*** Opening of INFORMATION PROVIDED ***
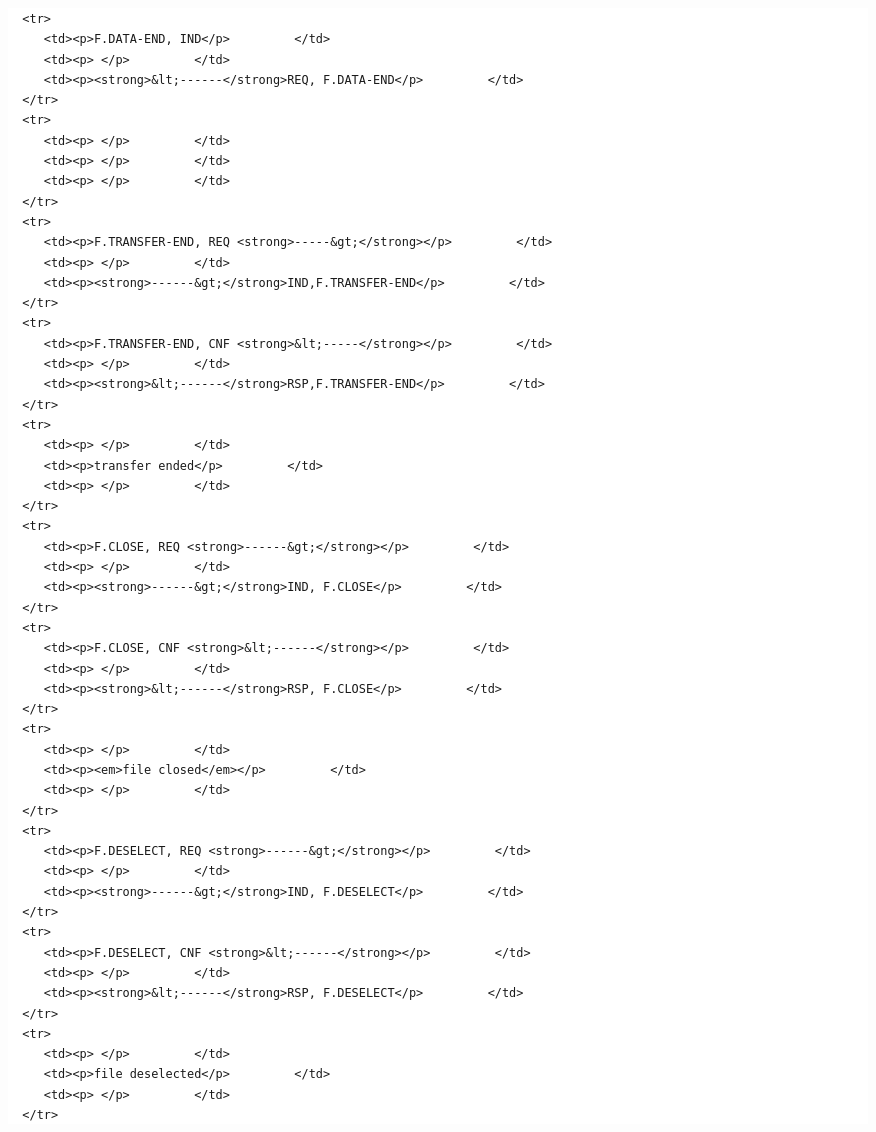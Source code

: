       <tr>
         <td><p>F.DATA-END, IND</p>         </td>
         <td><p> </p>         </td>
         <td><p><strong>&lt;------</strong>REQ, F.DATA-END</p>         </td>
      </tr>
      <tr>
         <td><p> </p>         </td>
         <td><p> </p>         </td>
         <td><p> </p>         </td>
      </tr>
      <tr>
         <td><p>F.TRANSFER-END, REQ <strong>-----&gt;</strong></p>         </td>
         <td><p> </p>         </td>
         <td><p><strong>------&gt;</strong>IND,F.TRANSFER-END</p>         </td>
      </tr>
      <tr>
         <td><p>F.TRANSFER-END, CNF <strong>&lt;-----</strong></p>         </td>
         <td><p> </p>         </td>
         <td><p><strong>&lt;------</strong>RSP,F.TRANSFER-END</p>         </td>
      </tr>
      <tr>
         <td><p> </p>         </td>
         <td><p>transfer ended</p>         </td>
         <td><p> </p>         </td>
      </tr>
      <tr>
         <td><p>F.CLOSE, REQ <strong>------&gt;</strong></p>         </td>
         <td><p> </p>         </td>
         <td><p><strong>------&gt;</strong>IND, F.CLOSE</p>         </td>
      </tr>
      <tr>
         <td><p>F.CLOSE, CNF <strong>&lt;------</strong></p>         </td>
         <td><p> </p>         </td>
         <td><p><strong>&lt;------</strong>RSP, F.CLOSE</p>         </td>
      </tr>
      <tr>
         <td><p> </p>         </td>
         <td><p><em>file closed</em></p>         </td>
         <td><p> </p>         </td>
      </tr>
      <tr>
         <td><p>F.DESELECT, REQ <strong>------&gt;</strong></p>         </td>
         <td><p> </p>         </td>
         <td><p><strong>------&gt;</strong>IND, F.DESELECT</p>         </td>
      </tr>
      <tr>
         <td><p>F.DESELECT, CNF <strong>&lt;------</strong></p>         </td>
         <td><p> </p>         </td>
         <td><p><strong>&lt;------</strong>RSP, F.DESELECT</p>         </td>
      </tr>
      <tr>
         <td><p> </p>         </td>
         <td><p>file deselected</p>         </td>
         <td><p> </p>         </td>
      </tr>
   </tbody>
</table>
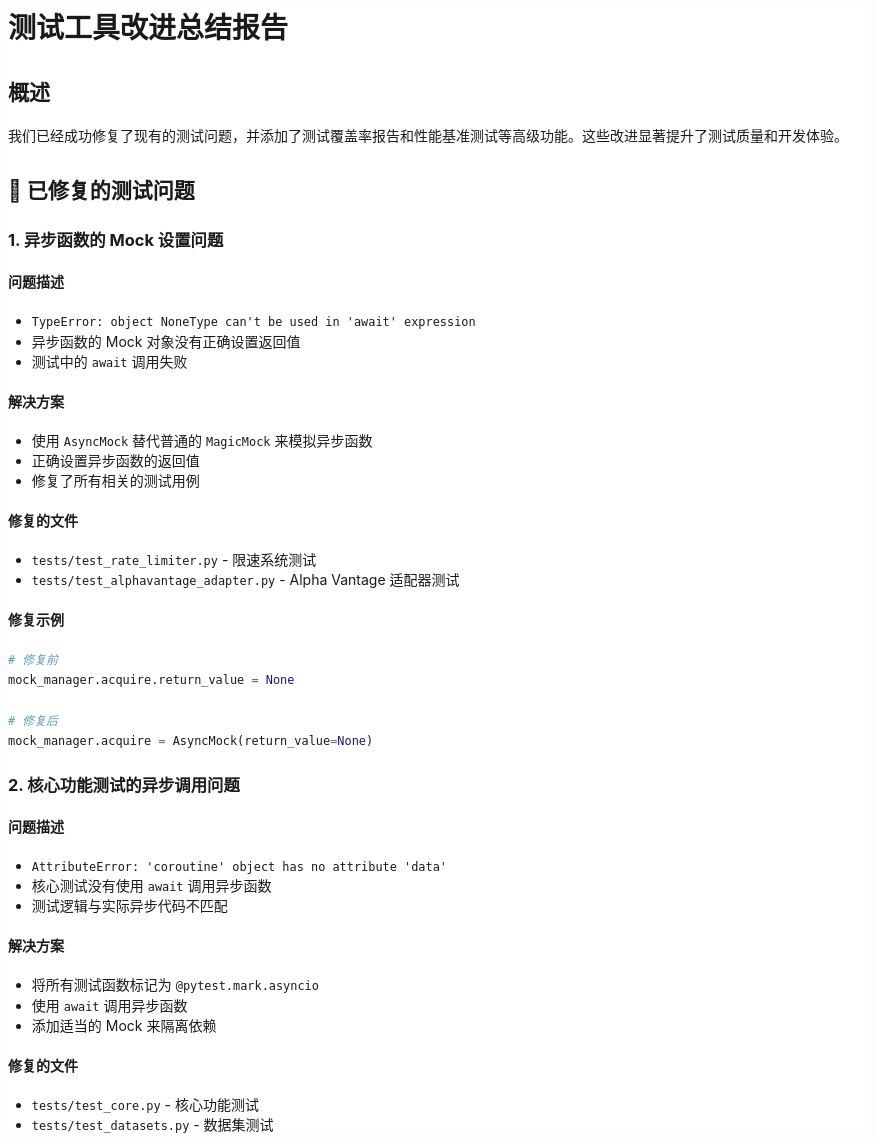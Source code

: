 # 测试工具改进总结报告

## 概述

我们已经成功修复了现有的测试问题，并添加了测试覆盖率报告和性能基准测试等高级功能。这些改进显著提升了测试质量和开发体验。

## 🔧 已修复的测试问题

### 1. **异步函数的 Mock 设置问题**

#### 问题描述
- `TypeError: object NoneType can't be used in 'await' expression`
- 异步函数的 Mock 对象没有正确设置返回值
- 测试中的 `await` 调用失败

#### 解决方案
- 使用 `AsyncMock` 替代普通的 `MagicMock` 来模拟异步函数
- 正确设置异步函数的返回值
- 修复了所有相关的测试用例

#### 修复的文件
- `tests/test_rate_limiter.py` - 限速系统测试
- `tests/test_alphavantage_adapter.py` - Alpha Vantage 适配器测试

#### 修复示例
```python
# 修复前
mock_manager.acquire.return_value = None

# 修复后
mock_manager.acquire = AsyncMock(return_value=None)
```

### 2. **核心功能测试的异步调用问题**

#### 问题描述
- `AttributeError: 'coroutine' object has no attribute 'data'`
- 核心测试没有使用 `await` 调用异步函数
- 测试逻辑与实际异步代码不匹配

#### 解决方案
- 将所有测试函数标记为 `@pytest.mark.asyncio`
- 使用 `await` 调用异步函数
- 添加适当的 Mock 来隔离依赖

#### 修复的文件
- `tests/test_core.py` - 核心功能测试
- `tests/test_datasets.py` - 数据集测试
*** Close of INFORMATION PROVIDED ***
TASK GOAL: The lines to copy are those above that contain "调用异步函数".

RESPONSE BELOW:
- 核心测试没有使用 `await` 调用异步函数
- 使用 `await` 调用异步函数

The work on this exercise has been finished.